**About this exercise:** Copy the lines exactly as they appear, starting with the first line of the records and ending with the line that contains "3. Give it a".

#### Input ####

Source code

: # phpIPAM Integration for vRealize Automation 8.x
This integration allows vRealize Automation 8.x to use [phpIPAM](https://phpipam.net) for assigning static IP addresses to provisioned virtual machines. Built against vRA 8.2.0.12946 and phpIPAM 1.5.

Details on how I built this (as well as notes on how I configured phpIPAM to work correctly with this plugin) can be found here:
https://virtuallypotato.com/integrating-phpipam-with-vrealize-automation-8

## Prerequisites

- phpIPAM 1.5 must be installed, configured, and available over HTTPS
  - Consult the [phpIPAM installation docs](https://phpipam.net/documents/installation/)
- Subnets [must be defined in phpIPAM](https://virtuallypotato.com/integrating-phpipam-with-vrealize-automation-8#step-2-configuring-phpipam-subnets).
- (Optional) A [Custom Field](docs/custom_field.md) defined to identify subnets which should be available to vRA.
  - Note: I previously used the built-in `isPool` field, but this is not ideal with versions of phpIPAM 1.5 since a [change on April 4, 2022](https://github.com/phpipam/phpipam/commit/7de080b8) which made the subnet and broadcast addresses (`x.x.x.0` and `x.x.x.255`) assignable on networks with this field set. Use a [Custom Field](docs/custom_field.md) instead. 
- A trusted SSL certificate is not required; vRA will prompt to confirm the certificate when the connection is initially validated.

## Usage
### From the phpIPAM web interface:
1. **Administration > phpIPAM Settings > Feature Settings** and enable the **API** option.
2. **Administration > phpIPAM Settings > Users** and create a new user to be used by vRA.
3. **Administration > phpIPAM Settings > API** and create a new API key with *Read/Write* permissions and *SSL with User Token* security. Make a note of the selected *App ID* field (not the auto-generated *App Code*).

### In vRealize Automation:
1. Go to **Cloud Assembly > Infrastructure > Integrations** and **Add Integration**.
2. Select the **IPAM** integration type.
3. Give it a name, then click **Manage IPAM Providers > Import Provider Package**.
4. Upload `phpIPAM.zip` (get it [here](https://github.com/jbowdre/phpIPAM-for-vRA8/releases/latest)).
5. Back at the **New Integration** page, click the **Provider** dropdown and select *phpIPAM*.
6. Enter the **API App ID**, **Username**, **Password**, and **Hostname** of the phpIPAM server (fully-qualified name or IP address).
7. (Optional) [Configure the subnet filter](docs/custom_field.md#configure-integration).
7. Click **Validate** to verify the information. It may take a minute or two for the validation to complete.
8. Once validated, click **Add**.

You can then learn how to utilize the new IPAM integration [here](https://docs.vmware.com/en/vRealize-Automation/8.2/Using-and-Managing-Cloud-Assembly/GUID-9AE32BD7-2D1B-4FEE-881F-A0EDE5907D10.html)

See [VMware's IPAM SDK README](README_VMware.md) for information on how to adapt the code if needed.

####

**Output below:**
Source code

: # phpIPAM Integration for vRealize Automation 8.x
This integration allows vRealize Automation 8.x to use [phpIPAM](https://phpipam.net) for assigning static IP addresses to provisioned virtual machines. Built against vRA 8.2.0.12946 and phpIPAM 1.5.

Details on how I built this (as well as notes on how I configured phpIPAM to work correctly with this plugin) can be found here:
https://virtuallypotato.com/integrating-phpipam-with-vrealize-automation-8

## Prerequisites

- phpIPAM 1.5 must be installed, configured, and available over HTTPS
  - Consult the [phpIPAM installation docs](https://phpipam.net/documents/installation/)
- Subnets [must be defined in phpIPAM](https://virtuallypotato.com/integrating-phpipam-with-vrealize-automation-8#step-2-configuring-phpipam-subnets).
- (Optional) A [Custom Field](docs/custom_field.md) defined to identify subnets which should be available to vRA.
  - Note: I previously used the built-in `isPool` field, but this is not ideal with versions of phpIPAM 1.5 since a [change on April 4, 2022](https://github.com/phpipam/phpipam/commit/7de080b8) which made the subnet and broadcast addresses (`x.x.x.0` and `x.x.x.255`) assignable on networks with this field set. Use a [Custom Field](docs/custom_field.md) instead. 
- A trusted SSL certificate is not required; vRA will prompt to confirm the certificate when the connection is initially validated.

## Usage
### From the phpIPAM web interface:
1. **Administration > phpIPAM Settings > Feature Settings** and enable the **API** option.
2. **Administration > phpIPAM Settings > Users** and create a new user to be used by vRA.
3. **Administration > phpIPAM Settings > API** and create a new API key with *Read/Write* permissions and *SSL with User Token* security. Make a note of the selected *App ID* field (not the auto-generated *App Code*).

### In vRealize Automation:
1. Go to **Cloud Assembly > Infrastructure > Integrations** and **Add Integration**.
2. Select the **IPAM** integration type.
3. Give it a name, then click **Manage IPAM Providers > Import Provider Package**.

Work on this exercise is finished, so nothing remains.